A common pitfall here is accidentally using <= instead of <, which would incorrectly mark equal-height trees as caught. Another subtle issue is printing per element instead of joining results, which can slow down Python significantly when $n$ is large.
Worked Examples
Example 1
Input:
n = 5, x = 4
heights = [1, 4, 2, 7, 3]
| i | h_i | h_i < x | output |
|---|---|---|---|
| 1 | 1 | true | 1 |
| 2 | 4 | false | 0 |
| 3 | 2 | true | 1 |
| 4 | 7 | false | 0 |
| 5 | 3 | true | 1 |
Output:
1 0 1 0 1
This trace shows that equality with $x$ does not count as caught, only strict inequality matters.
Example 2
Input:
n = 4, x = 6
heights = [6, 6, 1, 10]
| i | h_i | h_i < x | output |
|---|---|---|---|
| 1 | 6 | false | 0 |
| 2 | 6 | false | 0 |
| 3 | 1 | true | 1 |
| 4 | 10 | false | 0 |
Output:
0 0 1 0
This example highlights that values greater than $x$ are also safe, reinforcing that the condition is strictly about being below the threshold.
Complexity Analysis
| Measure | Complexity | Explanation |
|---|---|---|
| Time | $O(n)$ per test case | Each tree height is checked exactly once against $x$ |
| Space | $O(1)$ auxiliary | Only output storage is used aside from input array |
The total number of tree checks across all test cases is at most $10^5$, which fits comfortably within the limit of a linear scan. Memory usage stays minimal since no additional structures are required.
Test Cases
import sys, io
def solve():
input = sys.stdin.readline
t = int(input())
out = []
for _ in range(t):
n, x = map(int, input().split())
h = list(map(int, input().split()))
res = ["1" if hi < x else "0" for hi in h]
out.append(" ".join(res))
print("\n".join(out))
def run(inp: str) -> str:
old_stdin = sys.stdin
sys.stdin = io.StringIO(inp)
old_stdout = sys.stdout
sys.stdout = io.StringIO()
solve()
out = sys.stdout.getvalue()
sys.stdin = old_stdin
sys.stdout = old_stdout
return out.strip()
# provided sample (formatted consistently)
assert run("""1
5 4
1 4 2 7 3
""") == "1 0 1 0 1"
# all equal case
assert run("""1
3 5
5 5 5
""") == "0 0 0"
# all smaller
assert run("""1
4 10
1 2 3 4
""") == "1 1 1 1"
# all larger
assert run("""1
4 2
5 6 7 8
""") == "0 0 0 0"
# boundary mix
assert run("""1
5 3
3 2 3 1 4
""") == "0 1 0 1 0"
| Test input | Expected output | What it validates |
|---|---|---|
| all equal to x | all 0 | strict inequality correctness |
| all smaller | all 1 | full acceptance case |
| all larger | all 0 | rejection case |
| boundary mix | mixed | correct per-element logic |
Edge Cases
When every tree has height exactly equal to $x$, the algorithm evaluates each comparison as false, producing a sequence of zeros. For an input like $x = 5$, heights $[5, 5, 5]$, each check $h_i < x$ fails, so no position is marked as caught.
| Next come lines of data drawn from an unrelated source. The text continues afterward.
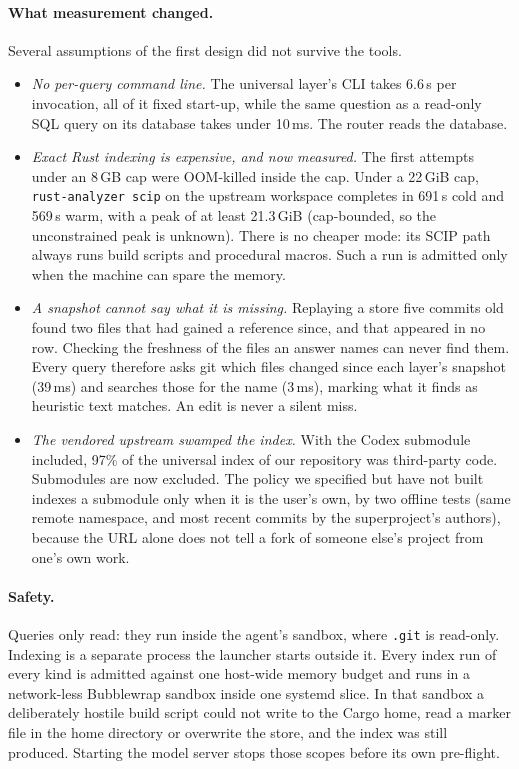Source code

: \documentclass[11pt]{article}
\newcommand{\code}[1]{\texttt{#1}}
\begin{document}
\paragraph{What measurement changed.} Several assumptions of the first design did not survive the
tools.
\begin{itemize}
  \item \emph{No per-query command line.} The universal layer's CLI takes 6.6\,s per invocation,
    all of it fixed start-up, while the same question as a read-only SQL query on its database
    takes under 10\,ms. The router reads the database.
  \item \emph{Exact Rust indexing is expensive, and now measured.} The first attempts under an
    8\,GB cap were OOM-killed inside the cap. Under a 22\,GiB cap, \code{rust-analyzer scip} on
    the upstream workspace completes in 691\,s cold and 569\,s warm, with a peak of at least
    21.3\,GiB (cap-bounded, so the unconstrained peak is unknown). There is no cheaper mode: its
    SCIP path always runs build scripts and procedural macros. Such a run is admitted only when
    the machine can spare the memory.
  \item \emph{A snapshot cannot say what it is missing.} Replaying a store five commits old found
    two files that had gained a reference since, and that appeared in no row. Checking the
    freshness of the files an answer names can never find them. Every query therefore asks git
    which files changed since each layer's snapshot (39\,ms) and searches those for the name
    (3\,ms), marking what it finds as heuristic text matches. An edit is never a silent miss.
  \item \emph{The vendored upstream swamped the index.} With the Codex submodule included, 97\% of
    the universal index of our repository was third-party code. Submodules are now excluded. The
    policy we specified but have not built indexes a submodule only when it is the user's own, by
    two offline tests (same remote namespace, and most recent commits by the superproject's
    authors), because the URL alone does not tell a fork of someone else's project from one's own
    work.
\end{itemize}

\paragraph{Safety.} Queries only read: they run inside the agent's sandbox, where \code{.git} is
read-only. Indexing is a separate process the launcher starts outside it. Every index run of every
kind is admitted against one host-wide memory budget and runs in a network-less Bubblewrap sandbox
inside one systemd slice. In that sandbox a deliberately hostile build script could not write to
the Cargo home, read a marker file in the home directory or overwrite the store, and the index was
still produced. Starting the model server stops those scopes before its own pre-flight.
\end{document}
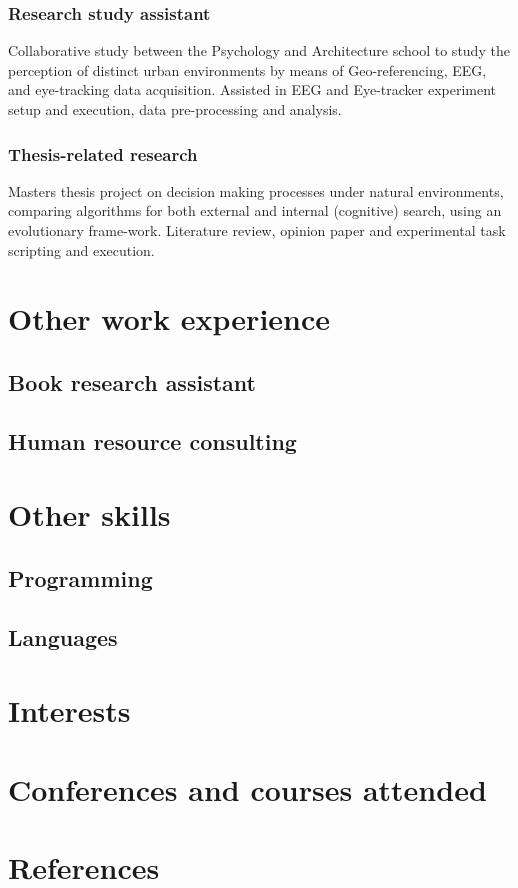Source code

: \documentclass{article}
\begin{document}
\subsubsection{Research study assistant}
Collaborative study between the Psychology and Architecture school to study the perception of distinct urban environments by means of Geo-referencing, EEG, and eye-tracking data acquisition. Assisted in EEG and Eye-tracker experiment setup and execution, data pre-processing and analysis.
\subsubsection{Thesis-related research}
Masters thesis project on decision making processes under natural environments, comparing algorithms for both external and internal (cognitive) search, using an evolutionary frame-work. Literature review, opinion paper and experimental task scripting and execution.

\section{Other work experience}
\blindtext
\subsection{Book research assistant}
\blindtext
\subsection{Human resource consulting}
\blindtext  
\section{Other skills}
\blindtext
\subsection{Programming}
\blindtext
\subsection{Languages}
\blindtext
\section{Interests}
\blindtext
\section{Conferences and courses attended}
\blindtext
\section{References}
\blindtext
\end{document}
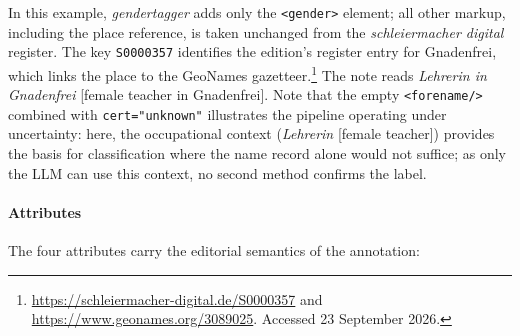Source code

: \documentclass{eceasst}
\begin{document}
In this example, \textit{gendertagger} adds only the \texttt{<gender>} element; all other markup, including the place reference, is taken unchanged from the \textit{schleiermacher digital} register. The key \texttt{S0000357} identifies the edition's register entry for Gnadenfrei, which links the place to the GeoNames gazetteer.\footnote{\url{https://schleiermacher-digital.de/S0000357} and \url{https://www.geonames.org/3089025}. Accessed 23 September 2026.} The note reads \emph{Lehrerin in Gnadenfrei} [female teacher in Gnadenfrei]. Note that the empty \texttt{<forename/>} combined with \texttt{cert="unknown"} illustrates the pipeline operating under uncertainty: here, the occupational context (\emph{Lehrerin} [female teacher]) provides the basis for classification where the name record alone would not suffice; as only the LLM can use this context, no second method confirms the label.

\paragraph{Attributes} The four attributes carry the editorial semantics of the annotation:
\end{document}
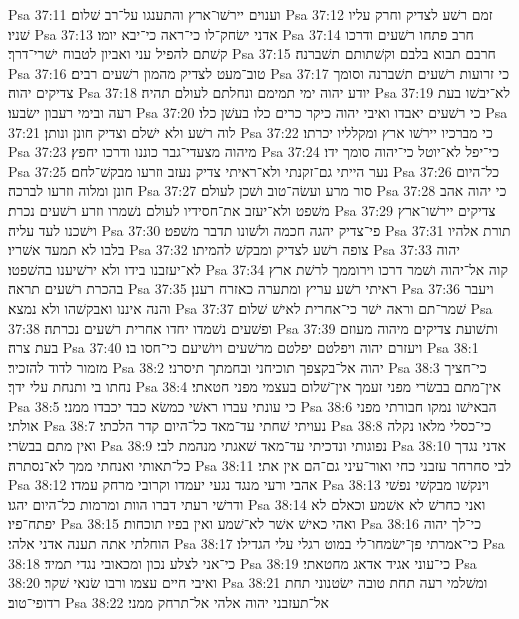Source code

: Psa 37:11  וענוים יירשׁו־ארץ והתענגו על־רב שׁלום׃
Psa 37:12  זמם רשׁע לצדיק וחרק עליו שׁניו׃
Psa 37:13  אדני ישׂחק־לו כי־ראה כי־יבא יומו׃
Psa 37:14  חרב פתחו רשׁעים ודרכו קשׁתם להפיל עני ואביון לטבוח ישׁרי־דרך׃
Psa 37:15  חרבם תבוא בלבם וקשׁתותם תשׁברנה׃
Psa 37:16  טוב־מעט לצדיק מהמון רשׁעים רבים׃
Psa 37:17  כי זרועות רשׁעים תשׁברנה וסומך צדיקים יהוה׃
Psa 37:18  יודע יהוה ימי תמימם ונחלתם לעולם תהיה׃
Psa 37:19  לא־יבשׁו בעת רעה ובימי רעבון ישׂבעו׃
Psa 37:20  כי רשׁעים יאבדו ואיבי יהוה כיקר כרים כלו בעשׁן כלו׃
Psa 37:21  לוה רשׁע ולא ישׁלם וצדיק חונן ונותן׃
Psa 37:22  כי מברכיו יירשׁו ארץ ומקלליו יכרתו׃
Psa 37:23  מיהוה מצעדי־גבר כוננו ודרכו יחפץ׃
Psa 37:24  כי־יפל לא־יוטל כי־יהוה סומך ידו׃
Psa 37:25  נער הייתי גם־זקנתי ולא־ראיתי צדיק נעזב וזרעו מבקשׁ־לחם׃
Psa 37:26  כל־היום חונן ומלוה וזרעו לברכה׃
Psa 37:27  סור מרע ועשׂה־טוב ושׁכן לעולם׃
Psa 37:28  כי יהוה אהב משׁפט ולא־יעזב את־חסידיו לעולם נשׁמרו וזרע רשׁעים נכרת׃
Psa 37:29  צדיקים יירשׁו־ארץ וישׁכנו לעד עליה׃
Psa 37:30  פי־צדיק יהגה חכמה ולשׁונו תדבר משׁפט׃
Psa 37:31  תורת אלהיו בלבו לא תמעד אשׁריו׃
Psa 37:32  צופה רשׁע לצדיק ומבקשׁ להמיתו׃
Psa 37:33  יהוה לא־יעזבנו בידו ולא ירשׁיענו בהשׁפטו׃
Psa 37:34  קוה אל־יהוה ושׁמר דרכו וירוממך לרשׁת ארץ בהכרת רשׁעים תראה׃
Psa 37:35  ראיתי רשׁע עריץ ומתערה כאזרח רענן׃
Psa 37:36  ויעבר והנה איננו ואבקשׁהו ולא נמצא׃
Psa 37:37  שׁמר־תם וראה ישׁר כי־אחרית לאישׁ שׁלום׃
Psa 37:38  ופשׁעים נשׁמדו יחדו אחרית רשׁעים נכרתה׃
Psa 37:39  ותשׁועת צדיקים מיהוה מעוזם בעת צרה׃
Psa 37:40  ויעזרם יהוה ויפלטם יפלטם מרשׁעים ויושׁיעם כי־חסו בו׃
Psa 38:1  מזמור לדוד להזכיר׃
Psa 38:2  יהוה אל־בקצפך תוכיחני ובחמתך תיסרני׃
Psa 38:3  כי־חציך נחתו בי ותנחת עלי ידך׃
Psa 38:4  אין־מתם בבשׂרי מפני זעמך אין־שׁלום בעצמי מפני חטאתי׃
Psa 38:5  כי עונתי עברו ראשׁי כמשׂא כבד יכבדו ממני׃
Psa 38:6  הבאישׁו נמקו חבורתי מפני אולתי׃
Psa 38:7  נעויתי שׁחתי עד־מאד כל־היום קדר הלכתי׃
Psa 38:8  כי־כסלי מלאו נקלה ואין מתם בבשׂרי׃
Psa 38:9  נפוגותי ונדכיתי עד־מאד שׁאגתי מנהמת לבי׃
Psa 38:10  אדני נגדך כל־תאותי ואנחתי ממך לא־נסתרה׃
Psa 38:11  לבי סחרחר עזבני כחי ואור־עיני גם־הם אין אתי׃
Psa 38:12  אהבי ורעי מנגד נגעי יעמדו וקרובי מרחק עמדו׃
Psa 38:13  וינקשׁו מבקשׁי נפשׁי ודרשׁי רעתי דברו הוות ומרמות כל־היום יהגו׃
Psa 38:14  ואני כחרשׁ לא אשׁמע וכאלם לא יפתח־פיו׃
Psa 38:15  ואהי כאישׁ אשׁר לא־שׁמע ואין בפיו תוכחות׃
Psa 38:16  כי־לך יהוה הוחלתי אתה תענה אדני אלהי׃
Psa 38:17  כי־אמרתי פן־ישׂמחו־לי במוט רגלי עלי הגדילו׃
Psa 38:18  כי־אני לצלע נכון ומכאובי נגדי תמיד׃
Psa 38:19  כי־עוני אגיד אדאג מחטאתי׃
Psa 38:20  ואיבי חיים עצמו ורבו שׂנאי שׁקר׃
Psa 38:21  ומשׁלמי רעה תחת טובה ישׂטנוני תחת רדופי־טוב׃
Psa 38:22  אל־תעזבני יהוה אלהי אל־תרחק ממני׃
When all trees are strictly below $x$, every comparison succeeds. For $x = 10$, heights $[1, 2, 9]$, each comparison returns true and the output becomes all ones.
When values exceed $x$, the comparison naturally filters them out without special handling. For $x = 3$, heights $[4, 5]$, both are greater and therefore safe, producing zeros consistently.